**Task to carry out:** In the copy you make of the entries, no picture should appear, and every word must match.

**Stored data:**
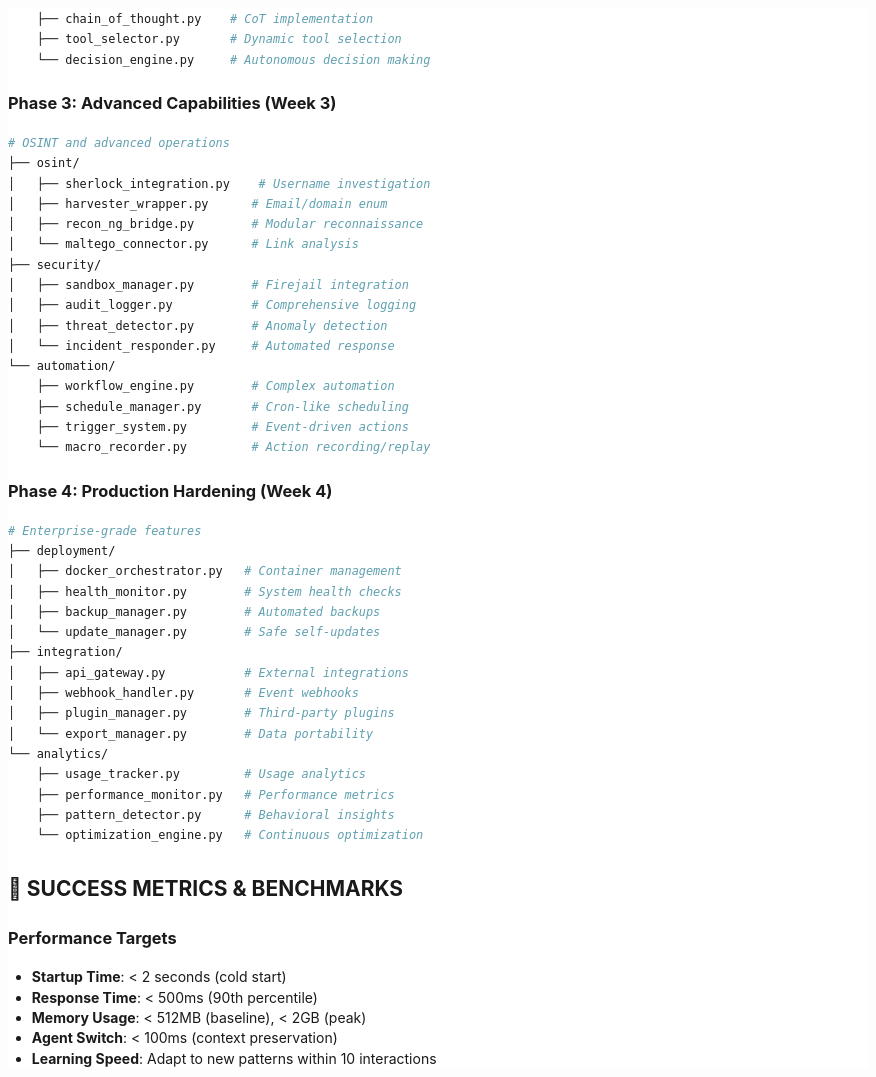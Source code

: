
 ```bash
    ├── chain_of_thought.py    # CoT implementation
    ├── tool_selector.py       # Dynamic tool selection
    └── decision_engine.py     # Autonomous decision making
```

### Phase 3: Advanced Capabilities (Week 3)
```bash
# OSINT and advanced operations
├── osint/
│   ├── sherlock_integration.py    # Username investigation
│   ├── harvester_wrapper.py      # Email/domain enum
│   ├── recon_ng_bridge.py        # Modular reconnaissance
│   └── maltego_connector.py      # Link analysis
├── security/
│   ├── sandbox_manager.py        # Firejail integration
│   ├── audit_logger.py           # Comprehensive logging
│   ├── threat_detector.py        # Anomaly detection
│   └── incident_responder.py     # Automated response
└── automation/
    ├── workflow_engine.py        # Complex automation
    ├── schedule_manager.py       # Cron-like scheduling
    ├── trigger_system.py         # Event-driven actions
    └── macro_recorder.py         # Action recording/replay
```

### Phase 4: Production Hardening (Week 4)
```bash
# Enterprise-grade features
├── deployment/
│   ├── docker_orchestrator.py   # Container management
│   ├── health_monitor.py        # System health checks
│   ├── backup_manager.py        # Automated backups
│   └── update_manager.py        # Safe self-updates
├── integration/
│   ├── api_gateway.py           # External integrations
│   ├── webhook_handler.py       # Event webhooks
│   ├── plugin_manager.py        # Third-party plugins
│   └── export_manager.py        # Data portability
└── analytics/
    ├── usage_tracker.py         # Usage analytics
    ├── performance_monitor.py   # Performance metrics
    ├── pattern_detector.py      # Behavioral insights
    └── optimization_engine.py   # Continuous optimization
```

## 🎯 SUCCESS METRICS & BENCHMARKS

### Performance Targets
- **Startup Time**: < 2 seconds (cold start)
- **Response Time**: < 500ms (90th percentile)
- **Memory Usage**: < 512MB (baseline), < 2GB (peak)
- **Agent Switch**: < 100ms (context preservation)
- **Learning Speed**: Adapt to new patterns within 10 interactions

**Problem solution:**
Source code

:
 ```bash
    ├── chain_of_thought.py    # CoT implementation
    ├── tool_selector.py       # Dynamic tool selection
    └── decision_engine.py     # Autonomous decision making
```

### Phase 3: Advanced Capabilities (Week 3)
```bash
# OSINT and advanced operations
├── osint/
│   ├── sherlock_integration.py    # Username investigation
│   ├── harvester_wrapper.py      # Email/domain enum
│   ├── recon_ng_bridge.py        # Modular reconnaissance
│   └── maltego_connector.py      # Link analysis
├── security/
│   ├── sandbox_manager.py        # Firejail integration
│   ├── audit_logger.py           # Comprehensive logging
│   ├── threat_detector.py        # Anomaly detection
│   └── incident_responder.py     # Automated response
└── automation/
    ├── workflow_engine.py        # Complex automation
    ├── schedule_manager.py       # Cron-like scheduling
    ├── trigger_system.py         # Event-driven actions
    └── macro_recorder.py         # Action recording/replay
```

### Phase 4: Production Hardening (Week 4)
```bash
# Enterprise-grade features
├── deployment/
│   ├── docker_orchestrator.py   # Container management
│   ├── health_monitor.py        # System health checks
│   ├── backup_manager.py        # Automated backups
│   └── update_manager.py        # Safe self-updates
├── integration/
│   ├── api_gateway.py           # External integrations
│   ├── webhook_handler.py       # Event webhooks
│   ├── plugin_manager.py        # Third-party plugins
│   └── export_manager.py        # Data portability
└── analytics/
    ├── usage_tracker.py         # Usage analytics
    ├── performance_monitor.py   # Performance metrics
    ├── pattern_detector.py      # Behavioral insights
    └── optimization_engine.py   # Continuous optimization
```

## 🎯 SUCCESS METRICS & BENCHMARKS

### Performance Targets
- **Startup Time**: < 2 seconds (cold start)
- **Response Time**: < 500ms (90th percentile)
- **Memory Usage**: < 512MB (baseline), < 2GB (peak)
- **Agent Switch**: < 100ms (context preservation)
- **Learning Speed**: Adapt to new patterns within 10 interactions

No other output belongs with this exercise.